同作は、直木賞作家・佐木隆三氏の90年のノンフィクション小説『身分帳』の時代設定を現代に置き換え、「社会」と「人間」をテーマにしたヒューマンドラマ。人生の大半を刑務所で過ごした主人公・三上を通して、人間の愛おしさや痛々しさ、社会の光と影があぶりだされた作品となっている。
舞台あいさつで監督は、「17歳で役所さんのドラマを見てから、紆余曲折の中、自分の映画の主演として出ていただいたことが、いまこの瞬間も夢のようで。役所さんがいらっしゃる現場は静かなのに活性化するんです。スタッフ全員が現場で、『映画を作るということはこういうこと』と、感じることができました」と感謝の意を述べた。
加えて、作品については、「前作『永い言い訳』の撮影中に出会って、いままでは自分の人生経験から作っていましたが、犯罪などこういう側面から作ってなかったと…。でも心構えではなく、面白い物語だから映画にしたいと思いました。現状をリサーチするなかで、1度失敗した人が社会でやり直すのは、原作が書かれた時より窮屈になっていると気が付きました。いろいろな時代に響くものになっていると思います」と回顧した。

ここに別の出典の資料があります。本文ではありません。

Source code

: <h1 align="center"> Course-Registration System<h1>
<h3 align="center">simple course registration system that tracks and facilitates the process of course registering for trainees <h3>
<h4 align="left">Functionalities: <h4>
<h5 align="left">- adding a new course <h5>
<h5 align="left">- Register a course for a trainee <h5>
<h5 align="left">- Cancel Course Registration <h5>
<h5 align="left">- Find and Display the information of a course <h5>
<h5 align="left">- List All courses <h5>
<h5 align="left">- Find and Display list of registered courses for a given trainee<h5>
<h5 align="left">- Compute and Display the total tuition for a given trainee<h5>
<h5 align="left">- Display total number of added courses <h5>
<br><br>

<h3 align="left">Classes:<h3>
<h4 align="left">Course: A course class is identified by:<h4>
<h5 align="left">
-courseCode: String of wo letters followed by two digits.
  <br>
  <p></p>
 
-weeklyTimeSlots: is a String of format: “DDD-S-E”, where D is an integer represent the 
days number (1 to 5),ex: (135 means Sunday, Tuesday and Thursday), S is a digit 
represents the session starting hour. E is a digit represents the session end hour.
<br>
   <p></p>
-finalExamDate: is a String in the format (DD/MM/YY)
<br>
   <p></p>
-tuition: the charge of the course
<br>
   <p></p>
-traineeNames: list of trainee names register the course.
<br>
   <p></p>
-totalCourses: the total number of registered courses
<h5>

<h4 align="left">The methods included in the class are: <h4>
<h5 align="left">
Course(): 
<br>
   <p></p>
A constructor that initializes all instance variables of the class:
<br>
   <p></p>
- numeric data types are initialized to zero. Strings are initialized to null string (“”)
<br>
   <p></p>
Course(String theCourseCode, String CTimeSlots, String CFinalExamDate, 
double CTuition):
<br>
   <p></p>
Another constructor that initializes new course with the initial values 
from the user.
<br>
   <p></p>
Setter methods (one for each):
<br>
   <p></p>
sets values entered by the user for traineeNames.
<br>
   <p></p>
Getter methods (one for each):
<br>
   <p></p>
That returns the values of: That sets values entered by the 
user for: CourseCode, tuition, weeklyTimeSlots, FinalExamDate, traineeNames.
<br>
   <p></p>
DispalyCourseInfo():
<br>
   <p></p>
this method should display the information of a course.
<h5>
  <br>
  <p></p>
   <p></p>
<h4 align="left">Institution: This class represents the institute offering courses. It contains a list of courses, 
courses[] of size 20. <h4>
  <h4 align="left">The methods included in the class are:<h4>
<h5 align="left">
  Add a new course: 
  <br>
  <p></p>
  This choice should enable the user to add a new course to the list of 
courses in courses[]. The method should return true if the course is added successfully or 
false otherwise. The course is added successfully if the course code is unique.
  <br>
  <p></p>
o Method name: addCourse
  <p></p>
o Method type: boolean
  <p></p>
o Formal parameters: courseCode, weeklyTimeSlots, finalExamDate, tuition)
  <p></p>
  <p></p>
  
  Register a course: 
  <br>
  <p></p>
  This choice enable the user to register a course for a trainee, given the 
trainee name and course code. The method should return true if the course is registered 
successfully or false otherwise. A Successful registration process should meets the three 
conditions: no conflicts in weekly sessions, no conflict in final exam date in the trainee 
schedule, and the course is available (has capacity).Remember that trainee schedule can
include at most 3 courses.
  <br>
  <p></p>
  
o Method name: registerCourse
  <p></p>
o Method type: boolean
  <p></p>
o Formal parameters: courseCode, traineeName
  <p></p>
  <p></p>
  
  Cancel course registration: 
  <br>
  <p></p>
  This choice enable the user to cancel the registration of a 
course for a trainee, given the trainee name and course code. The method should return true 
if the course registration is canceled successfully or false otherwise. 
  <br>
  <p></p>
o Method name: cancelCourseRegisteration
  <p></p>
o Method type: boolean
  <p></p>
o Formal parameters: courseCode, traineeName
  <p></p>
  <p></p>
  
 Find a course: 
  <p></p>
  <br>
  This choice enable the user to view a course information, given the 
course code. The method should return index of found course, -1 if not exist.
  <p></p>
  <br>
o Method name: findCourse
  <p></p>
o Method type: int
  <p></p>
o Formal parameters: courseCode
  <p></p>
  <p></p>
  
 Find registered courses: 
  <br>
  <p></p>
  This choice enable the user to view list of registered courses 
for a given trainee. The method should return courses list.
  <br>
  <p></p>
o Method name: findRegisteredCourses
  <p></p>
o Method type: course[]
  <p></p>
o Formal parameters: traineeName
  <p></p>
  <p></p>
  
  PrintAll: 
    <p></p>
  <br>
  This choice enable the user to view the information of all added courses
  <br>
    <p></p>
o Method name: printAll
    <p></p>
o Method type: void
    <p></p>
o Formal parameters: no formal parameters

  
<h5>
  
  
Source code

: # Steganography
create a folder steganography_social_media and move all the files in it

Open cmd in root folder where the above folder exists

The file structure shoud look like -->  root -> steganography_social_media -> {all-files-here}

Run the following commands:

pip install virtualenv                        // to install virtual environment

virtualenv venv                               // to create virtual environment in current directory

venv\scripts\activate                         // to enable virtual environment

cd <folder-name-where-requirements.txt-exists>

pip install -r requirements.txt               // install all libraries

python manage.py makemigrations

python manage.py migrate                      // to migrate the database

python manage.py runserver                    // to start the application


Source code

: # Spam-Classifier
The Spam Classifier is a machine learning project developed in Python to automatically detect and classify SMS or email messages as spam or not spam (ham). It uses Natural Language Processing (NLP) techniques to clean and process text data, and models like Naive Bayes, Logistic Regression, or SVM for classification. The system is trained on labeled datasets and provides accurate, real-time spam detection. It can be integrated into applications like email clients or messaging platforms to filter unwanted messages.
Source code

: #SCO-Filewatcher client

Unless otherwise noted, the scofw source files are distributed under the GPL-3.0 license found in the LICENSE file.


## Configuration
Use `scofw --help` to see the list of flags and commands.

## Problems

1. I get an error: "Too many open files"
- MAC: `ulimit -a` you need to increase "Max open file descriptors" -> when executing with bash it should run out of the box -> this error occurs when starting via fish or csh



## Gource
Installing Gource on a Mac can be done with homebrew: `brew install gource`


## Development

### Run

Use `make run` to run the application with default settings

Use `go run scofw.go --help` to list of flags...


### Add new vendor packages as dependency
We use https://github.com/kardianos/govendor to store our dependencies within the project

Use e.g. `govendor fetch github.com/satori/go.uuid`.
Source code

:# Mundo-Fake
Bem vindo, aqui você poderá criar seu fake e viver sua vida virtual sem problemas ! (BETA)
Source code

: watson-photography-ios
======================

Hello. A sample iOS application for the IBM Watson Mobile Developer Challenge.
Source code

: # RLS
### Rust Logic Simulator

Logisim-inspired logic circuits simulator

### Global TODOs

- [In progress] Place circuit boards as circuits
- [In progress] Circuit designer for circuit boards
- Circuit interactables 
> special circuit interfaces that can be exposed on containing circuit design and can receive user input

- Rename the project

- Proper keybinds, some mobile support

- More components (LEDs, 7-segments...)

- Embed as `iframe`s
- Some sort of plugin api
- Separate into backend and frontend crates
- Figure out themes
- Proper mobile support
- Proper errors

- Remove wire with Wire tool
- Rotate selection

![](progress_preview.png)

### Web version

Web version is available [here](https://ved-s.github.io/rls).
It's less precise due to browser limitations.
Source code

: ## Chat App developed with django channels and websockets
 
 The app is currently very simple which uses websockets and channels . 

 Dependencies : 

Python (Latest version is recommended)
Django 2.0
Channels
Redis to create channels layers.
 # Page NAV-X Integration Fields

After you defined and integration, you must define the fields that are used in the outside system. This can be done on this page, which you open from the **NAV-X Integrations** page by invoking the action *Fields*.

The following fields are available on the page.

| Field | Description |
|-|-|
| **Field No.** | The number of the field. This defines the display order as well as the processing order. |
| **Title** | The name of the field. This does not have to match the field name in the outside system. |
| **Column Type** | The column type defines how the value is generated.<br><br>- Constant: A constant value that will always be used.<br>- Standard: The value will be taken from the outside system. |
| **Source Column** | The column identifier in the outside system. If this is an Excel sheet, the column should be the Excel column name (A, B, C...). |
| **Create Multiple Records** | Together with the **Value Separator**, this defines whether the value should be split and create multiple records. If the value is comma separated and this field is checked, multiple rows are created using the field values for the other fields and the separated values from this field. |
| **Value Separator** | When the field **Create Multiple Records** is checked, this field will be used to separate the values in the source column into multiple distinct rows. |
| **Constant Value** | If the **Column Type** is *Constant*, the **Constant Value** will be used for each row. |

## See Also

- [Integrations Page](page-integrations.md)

また、同作で主演を務めた役所は、「佐木さんの原作は、ありのままを書いている力強い小説です。2時間の映画にするのに、作者の男性の目線と監督の女性目線で化学反応が起こり、温かい脚本になりました」と真摯に語った。
役所の演技の凄さは“映し鏡のよう”
役所の演技について聞かれると仲野は、「撮影中、役所さんをみていると、役所さん自身なのか役の三上なのか、境目が分からなくなりました。きっと役と深い対話をし、自身の映し鏡のように演じていたんだと思います。純粋な思いやりがあったように感じました。僕も何度も胸が震える瞬間もありましたし、芝居じゃないところで、こみあげてくるものがありました。自分で制御できないくらい感動して、コントロールできないところで憑依し、津乃田が大きくなっていった。自分と役がシンクロしていることが分かり、いままでない経験でした」と興奮ながらにコメント。
そして六角は、「役所さんはニュートラルに役に入られ、全体を通してみるとこんなにいい芝居をしていたとしみじみ感じられる。僕にはわからない、素晴らしすぎて勉強にならない俳優さんです」と語った。
最後に、自身にとっての「すばらしき世界」について役所は、「戦争とか紛争、二酸化炭素や差別とか偏見が無くなり、世界中の子供たちが夢を見られる世界。オリンピックなどスポーツを通して、世界中の人間が熱狂している姿に『世界って素晴らしい!』と思います」と持論を語り、イベントを締めくくった。
『すばらしき世界』は、主人公・三上が良い面と悪い面の両方を見せることで、より〝人間らしさ〟を感じられる作品となっている。作品を盛り上げる役所の名演に注目したい。